11–14 Apr 2011
Radisson Blu Hotel Lietuva, Vilnius
Europe/Vilnius timezone

EMI Integration and Large Scale testing infrastructure

12 Apr 2011, 14:00
30m
Beta (200) (Radisson Blu Hotel Lietuva, Vilnius)

Beta (200)

Radisson Blu Hotel Lietuva, Vilnius

Oral Presentation Producing & Deploying Technology EMI: Software for Distributed Computing Infrastructures

Speaker

Danilo Dongiovanni (INFN)

Conclusions

Main outcome of the work was the model definition and implementation of EMI centralized testing infrastructure together with the operational resources necessary for its daily usage and continuous update. Also an “on demand” model for implementing large scale acceptance testbed has been defined to match specific testing use cases with end-user community resource providers.
Among the outcomes of the work it is useful to mention the identification of key open issues to be addressed for assuring the testbed homogeneous usability by all middlewares converging into EMI. Future work will then focus on tracking and integrating in the testbed the solutions to these issues, among which the most relevant with respect to direct effort contribution is the adaptation of the testbed infrastructure implementation to the planned automation of testing process.

Impact

EMI project is a close collaboration of major European grid middleware providers (ARC, gLite, UNICORE, dCache) whose mission includes the harmonization and evolution of the middleware, ensuring it responds effectively to the requirements of the scientific communities relying on it. Therefore the impact of setting up a centralized EMI testing infrastructure in the project first year is twofold: i) providing the testing and certification infrastructure, a central service for the project, and ii) somehow having a living laboratory where actual integration and interoperability problems can be practically experienced, identified and approached. Considering the first and more visible of two mentioned outcomes, the infrastructural and operational resources put in place consist of: i) hardware resources amounting to roughly 100 server instances deployed across 5 geographically distributed sites including monitoring, resource publishing and testing security utilities; ii) support handling, activity coordination infrastructure and documentation; iii) model definition and collaborative effort coordination channels setup for the large scale testing infrastructure. Notice that also providing a testing infrastructure for both intra- and cross-middleware integration testing has posed new implementation challenges.

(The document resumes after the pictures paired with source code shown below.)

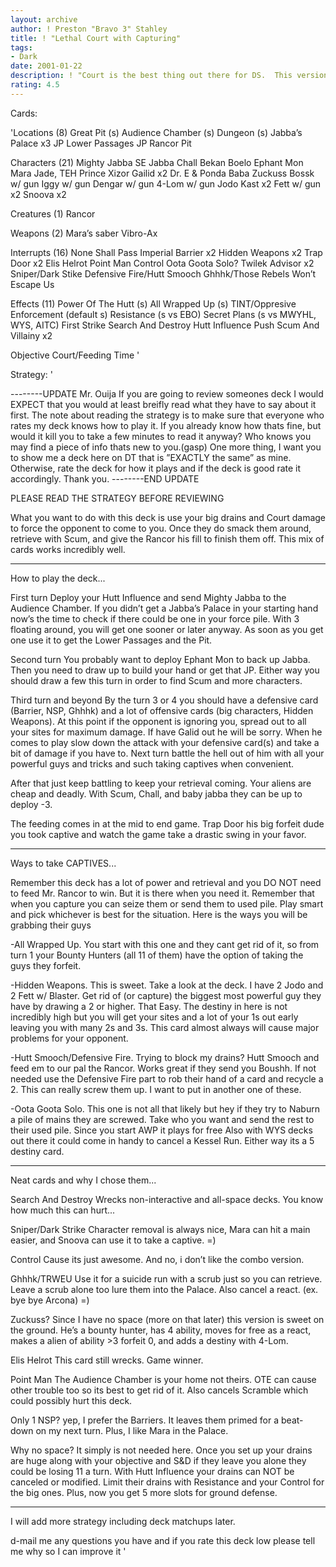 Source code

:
 ```yaml
---
layout: archive
author: ! Preston "Bravo 3" Stahley
title: ! "Lethal Court with Capturing"
tags:
- Dark
date: 2001-01-22
description: ! "Court is the best thing out there for DS.  This version has what it takes to win."
rating: 4.5
---
```

Cards: 

'Locations (8)
Great Pit (s)
Audience Chamber (s)
Dungeon (s)
Jabba’s Palace x3
JP Lower Passages
JP Rancor Pit

Characters (21)
Mighty Jabba
SE Jabba
Chall Bekan
Boelo
Ephant Mon
Mara Jade, TEH
Prince Xizor
Gailid x2
Dr. E & Ponda Baba
Zuckuss
Bossk w/ gun
Iggy w/ gun
Dengar w/ gun
4-Lom w/ gun
Jodo Kast x2
Fett w/ gun x2
Snoova x2

Creatures (1)
Rancor

Weapons (2)
Mara’s saber
Vibro-Ax

Interrupts (16)
None Shall Pass
Imperial Barrier x2
Hidden Weapons x2
Trap Door x2
Elis Helrot
Point Man
Control
Oota Goota Solo?
Twilek Advisor x2
Sniper/Dark Stike
Defensive Fire/Hutt Smooch
Ghhhk/Those Rebels Won’t Escape Us


Effects (11)
Power Of The Hutt (s)
All Wrapped Up (s)
TINT/Oppresive Enforcement (default s)
Resistance (s vs EBO)
Secret Plans (s vs MWYHL, WYS, AITC)
First Strike
Search And Destroy
Hutt Influence
Push
Scum And Villainy x2

Objective
Court/Feeding Time '

Strategy: '

--------UPDATE
Mr. Ouija
If you are going to review someones deck I would EXPECT that you would at least breifly read what they have to say about it first.  The note about reading the strategy is to make sure that everyone who rates my deck knows how to play it.  If you already know how thats fine, but would it kill you to take a few minutes to read it anyway?  Who knows you may find a piece of info thats new to you.(gasp)  One more thing, I want you to show me a deck here on DT that is ”EXACTLY the same” as mine.  Otherwise, rate the deck for how it plays and if the deck is good rate it accordingly.  Thank you.
--------END UPDATE

PLEASE READ THE STRATEGY BEFORE REVIEWING

What you want to do with this deck is use your big drains and Court damage to force the opponent to come to you.  Once they do smack them around, retrieve with Scum, and give the Rancor his fill to finish them off.	This mix of cards works incredibly well.

------------------------------
How to play the deck...

First turn
Deploy your Hutt Influence and send Mighty Jabba to the Audience Chamber.  If you didn’t get a Jabba’s Palace in your starting hand now’s the time to check if there could be one in your force pile.  With 3 floating around, you will get one sooner or later anyway.  As soon as you get one use it to get the Lower Passages and the Pit.

Second turn
You probably want to deploy Ephant Mon to back up Jabba.  Then you need to draw up to build your hand or get that JP.  Either way you should draw a few this turn in order to find Scum and more characters.

Third turn and beyond
By the turn 3 or 4 you should have a defensive card (Barrier, NSP, Ghhhk) and a lot of offensive cards (big characters, Hidden Weapons).  At this point if the opponent is ignoring you, spread out to all your sites for maximum damage.  If have Galid out he will be sorry.	When he comes to play slow down the attack with your defensive card(s) and take a bit of damage if you have to.  Next turn battle the hell out of him with all your powerful guys and tricks and such taking captives when convenient.

After that just keep battling to keep your retrieval coming.  Your aliens are cheap and deadly.  With Scum, Chall, and baby jabba they can be up to deploy -3.

The feeding comes in at the mid to end game.  Trap Door his big forfeit dude you took captive and watch the game take a drastic swing in your favor.

------------------------------
Ways to take CAPTIVES...

Remember this deck has a lot of power and retrieval and you DO NOT need to feed Mr. Rancor to win.  But it is there when you need it.  Remember that when you capture you can seize them or send them to used pile.  Play smart and pick whichever is best for the situation.  Here is the ways you will be grabbing their guys

-All Wrapped Up.  You start with this one and they cant get rid of it, so from turn 1 your Bounty Hunters (all 11 of them) have the option of taking the guys they forfeit.

-Hidden Weapons.  This is sweet.  Take a look at the deck.  I have 2 Jodo and 2 Fett w/ Blaster.  Get rid of (or capture) the biggest most powerful guy they have by drawing a 2 or higher.  That Easy.  The destiny in here is not incredibly high but you will get your sites and a lot of your 1s out early leaving you with many 2s and 3s.  This card almost always will cause major problems for your opponent.

-Hutt Smooch/Defensive Fire.  Trying to block my drains?  Hutt Smooch and feed em to our pal the Rancor.  Works great if they send you Boushh.	If not needed use the Defensive Fire part to rob their hand of a card and recycle a 2.	This can really screw them up.	I want to put in another one of these.

-Oota Goota Solo.  This one is not all that likely but hey if they try to Naburn a pile of mains they are screwed.  Take who you want and send the rest to their used pile.  Since you start AWP it plays for free  Also with WYS decks out there it could come in handy to cancel a Kessel Run.  Either way its a 5 destiny card.

-----------------------------
Neat cards and why I chose them...

Search And Destroy
Wrecks non-interactive and all-space decks.  You know how much this can hurt...

Sniper/Dark Strike
Character removal is always nice, Mara can hit a main easier, and Snoova can use it to take a captive.	=)

Control
Cause its just awesome.  And no, i don’t like the combo version.

Ghhhk/TRWEU
Use it for a suicide run with a scrub just so you can retrieve.  Leave a scrub alone too lure them into the Palace.  Also cancel a react.  (ex. bye bye Arcona)  =)

Zuckuss?
Since I have no space (more on that later) this version is sweet on the ground.  He’s a bounty hunter, has 4 ability, moves for free as a react, makes a alien of ability >3 forfeit 0, and adds a destiny with 4-Lom.

Elis Helrot
This card still wrecks.  Game winner.

Point Man
The Audience Chamber is your home not theirs.  OTE can cause other trouble too so its best to get rid of it.  Also cancels Scramble which could possibly hurt this deck.

Only 1 NSP?  yep, I prefer the Barriers.  It leaves them primed for a beat-down on my next turn.  Plus, I like Mara in the Palace.

Why no space?
It simply is not needed here.  Once you set up your drains are huge along with your objective and S&D if they leave you alone they could be losing 11 a turn.  With Hutt Influence your drains can NOT be canceled or modified.  Limit their drains with Resistance and your Control for the big ones. Plus, now you get 5 more slots for ground defense.

------------------------------
I will add more strategy including deck matchups later.

d-mail me any questions you have and if you rate this deck low please tell me why so I can improve it	  ' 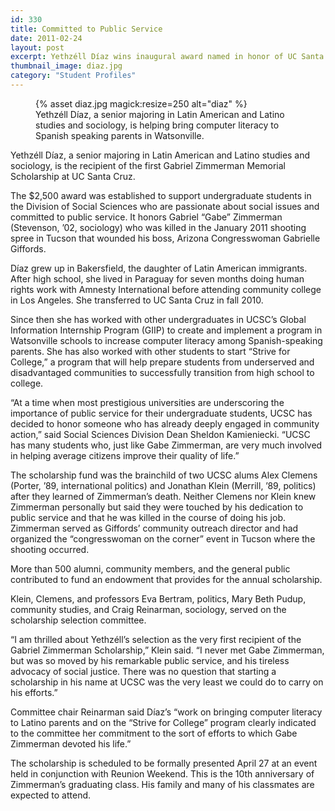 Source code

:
 ```yaml
---
id: 330
title: Committed to Public Service
date: 2011-02-24
layout: post
excerpt: Yethzéll Díaz wins inaugural award named in honor of UC Santa Cruz alumnus, slain congressional aide
thumbnail_image: diaz.jpg
category: "Student Profiles"
---
```

<figure class="inline-image right">
{% asset diaz.jpg magick:resize=250 alt="diaz" %}<figcaption>Yethzéll Díaz, a senior majoring in Latin American and Latino studies and sociology, is helping bring computer literacy to Spanish speaking parents in Watsonville.</figcaption></figure>

Yethzéll Díaz, a senior majoring in Latin American and Latino studies and sociology, is the recipient of the first Gabriel Zimmerman Memorial Scholarship at UC Santa Cruz.

The $2,500 award was established to support undergraduate students in the Division of Social Sciences who are passionate about social issues and committed to public service. It honors Gabriel “Gabe” Zimmerman (Stevenson, &#8217;02, sociology) who was killed in the January 2011 shooting spree in Tucson that wounded his boss, Arizona Congresswoman Gabrielle Giffords.

Díaz grew up in Bakersfield, the daughter of Latin American immigrants. After high school, she lived in Paraguay for seven months doing human rights work with Amnesty International before attending community college in Los Angeles. She transferred to UC Santa Cruz in fall 2010.

Since then she has worked with other undergraduates in UCSC&#8217;s Global Information Internship Program (GIIP) to create and implement a program in Watsonville schools to increase computer literacy among Spanish-speaking parents. She has also worked with other students to start “Strive for College,” a program that will help prepare students from underserved and disadvantaged communities to successfully transition from high school to college.

&#8220;At a time when most prestigious universities are underscoring the importance of public service for their undergraduate students, UCSC has decided to honor someone who has already deeply engaged in community action,&#8221; said Social Sciences Division Dean Sheldon Kamieniecki. &#8220;UCSC has many students who, just like Gabe Zimmerman, are very much involved in helping average citizens improve their quality of life.&#8221;

The scholarship fund was the brainchild of two UCSC alums Alex Clemens (Porter, &#8217;89, international politics) and Jonathan Klein (Merrill, &#8217;89, politics) after they learned of Zimmerman&#8217;s death. Neither Clemens nor Klein knew Zimmerman personally but said they were touched by his dedication to public service and that he was killed in the course of doing his job. Zimmerman served as Giffords&#8217; community outreach director and had organized the &#8220;congresswoman on the corner&#8221; event in Tucson where the shooting occurred.

More than 500 alumni, community members, and the general public contributed to fund an endowment that provides for the annual scholarship.

Klein, Clemens, and professors Eva Bertram, politics, Mary Beth Pudup, community studies, and Craig Reinarman, sociology, served on the scholarship selection committee.

&#8220;I am thrilled about Yethzéll&#8217;s selection as the very first recipient of the Gabriel Zimmerman Scholarship,&#8221; Klein said. &#8220;I never met Gabe Zimmerman, but was so moved by his remarkable public service, and his tireless advocacy of social justice. There was no question that starting a scholarship in his name at UCSC was the very least we could do to carry on his efforts.&#8221;

Committee chair Reinarman said Díaz&#8217;s “work on bringing computer literacy to Latino parents and on the &#8220;Strive for College&#8221; program clearly indicated to the committee her commitment to the sort of efforts to which Gabe Zimmerman devoted his life.&#8221;

The scholarship is scheduled to be formally presented April 27 at an event held in conjunction with Reunion Weekend. This is the 10th anniversary of Zimmerman&#8217;s graduating class. His family and many of his classmates are expected to attend.
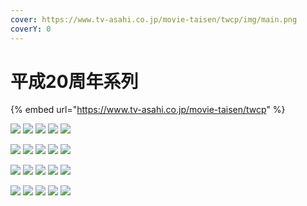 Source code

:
 ```yaml
---
cover: https://www.tv-asahi.co.jp/movie-taisen/twcp/img/main.png
coverY: 0
---
```


# 平成20周年系列

{% embed url="https://www.tv-asahi.co.jp/movie-taisen/twcp" %}

![](https://www.tv-asahi.co.jp/movie-taisen/twcp/img/present/01\_266762986725574.png) ![](https://www.tv-asahi.co.jp/movie-taisen/twcp/img/present/02\_3139628302147.png) ![](https://www.tv-asahi.co.jp/movie-taisen/twcp/img/present/03\_17792691824045.png) ![](https://www.tv-asahi.co.jp/movie-taisen/twcp/img/present/04\_297112549127965.png) ![](https://www.tv-asahi.co.jp/movie-taisen/twcp/img/present/05\_20187882417593.png)

![](https://www.tv-asahi.co.jp/movie-taisen/twcp/img/present/06\_241822468820076.png) ![](https://www.tv-asahi.co.jp/movie-taisen/twcp/img/present/07\_269652050824459.png) ![](https://www.tv-asahi.co.jp/movie-taisen/twcp/img/present/08\_198552388517783.png) ![](https://www.tv-asahi.co.jp/movie-taisen/twcp/img/present/09\_32129142197179.png) ![](https://www.tv-asahi.co.jp/movie-taisen/twcp/img/present/10\_242311487217073.png)

![](https://www.tv-asahi.co.jp/movie-taisen/twcp/img/present/11\_10652578417739.png) ![](https://www.tv-asahi.co.jp/movie-taisen/twcp/img/present/12\_191852970114541.png) ![](https://www.tv-asahi.co.jp/movie-taisen/twcp/img/present/13\_19264238333977.png) ![](https://www.tv-asahi.co.jp/movie-taisen/twcp/img/present/14\_297262043519965.png) ![](https://www.tv-asahi.co.jp/movie-taisen/twcp/img/present/15\_1816153681882.png)

![](https://www.tv-asahi.co.jp/movie-taisen/twcp/img/present/16\_7981310581796.png) ![](https://www.tv-asahi.co.jp/movie-taisen/twcp/img/present/17\_982282649966.png) ![](https://www.tv-asahi.co.jp/movie-taisen/twcp/img/present/18\_208691539417386.png) ![](https://www.tv-asahi.co.jp/movie-taisen/twcp/img/present/19\_28502087510874.png) ![](https://www.tv-asahi.co.jp/movie-taisen/twcp/img/present/20\_10891478125389.png)
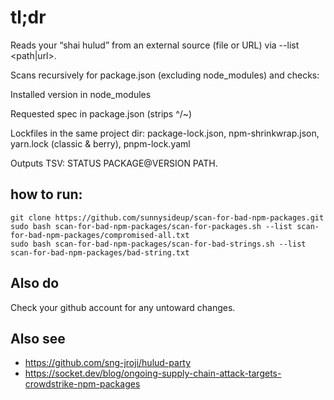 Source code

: # tl;dr

Reads your “shai hulud” from an external source (file or URL) via --list <path|url>.

Scans recursively for package.json (excluding node_modules) and checks:

Installed version in node_modules

Requested spec in package.json (strips ^/~)

Lockfiles in the same project dir: package-lock.json, npm-shrinkwrap.json, yarn.lock (classic & berry), pnpm-lock.yaml

Outputs TSV: STATUS PACKAGE@VERSION PATH.


## how to run:

```shell
git clone https://github.com/sunnysideup/scan-for-bad-npm-packages.git
sudo bash scan-for-bad-npm-packages/scan-for-packages.sh --list scan-for-bad-npm-packages/compromised-all.txt
sudo bash scan-for-bad-npm-packages/scan-for-bad-strings.sh --list scan-for-bad-npm-packages/bad-string.txt
```

## Also do

Check your github account for any untoward changes. 

## Also see

- https://github.com/sng-jroji/hulud-party
- https://socket.dev/blog/ongoing-supply-chain-attack-targets-crowdstrike-npm-packages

On the other hand, large-scale infrastructure model, though still under validation about effectiveness and sustainability, brings both a flexible approach, adaptive to variable testing conditions required and a useful communication feedback channel with end user communities. Finally a less visible but equally important outcome of the work was the contribution to identification and analysis of practical issues concerning the merging and harmonization process among different middlewares converging into EMI. As an example consider cross-middleware resource discovery and publication or common authentication/authorization framework for testbed accessibility.

Description of the work

The setup of integration and large scale acceptance testing infrastructures for EMI projects was a three step process: i) testing objectives and requirements collection; ii) implementation model definition; iii) actual setup and revision in collaboration with testbed users.
Integration testing is the part of testing and certification process of a software product where the product functionalities and expected behavior are tested against other related grid service components. In EMI decentralized software development model, testing and certification are in charge to different product teams, each responsible for one or more software components. Taking place after functionalities testing of products in insulation has been successfully carried out, integration testing then represents the first centralized point of contact among different products. Therefore the solution focused on permanently deploying instances of both production and release candidate versions of all products components for every EMI release. Hence a continuously evolving snapshot of all released and upcoming versions of all EMI products is provided to product team developers. For flexible and dynamic creation of testbed subset views, configurable central information system instances publishing resources in the testbed were setup.
A different model was adopted to implement Large Scale testbed infrastructure, necessary to perform acceptance, interoperability and scalability tests. Here the the main objective is to stress the service under test reproducing conditions as similar as possible to real production environment in terms of geographical distribution or different deployment scenarios or scale. Therefore a demand (requests for specific testbeds defining use case and target scale) and supply (collaborative effort from a community of partners available to participate to specific tests campaigns) approach was adopted allowing to setup testbeds fitting the specific test use case needs.

URL

https://twiki.cern.ch/twiki/bin/view/EMI/TestBed

Overview

Releasing software with production level quality, i.e. satisfying end user expectation in terms of functionality and performance, is the final goal of every software collaborative project. Software continuous and effective testing is then a key step in the software production process to match quality targets. The presentation will describe infrastructural resources provided by EMI quality assurance work package for the project continuous integration and large scale acceptance testing. The two testing infrastructures follow different implementation approaches reflecting the different testing goals. Integration testing testbed must provide a snapshot of release products to allow for testing correct mutual interaction of all related products in the release. Large scale testbed must reproduce end-user production environment for specific test use case, therefore requiring an on demand model where end users are involved in specific testing scenarios.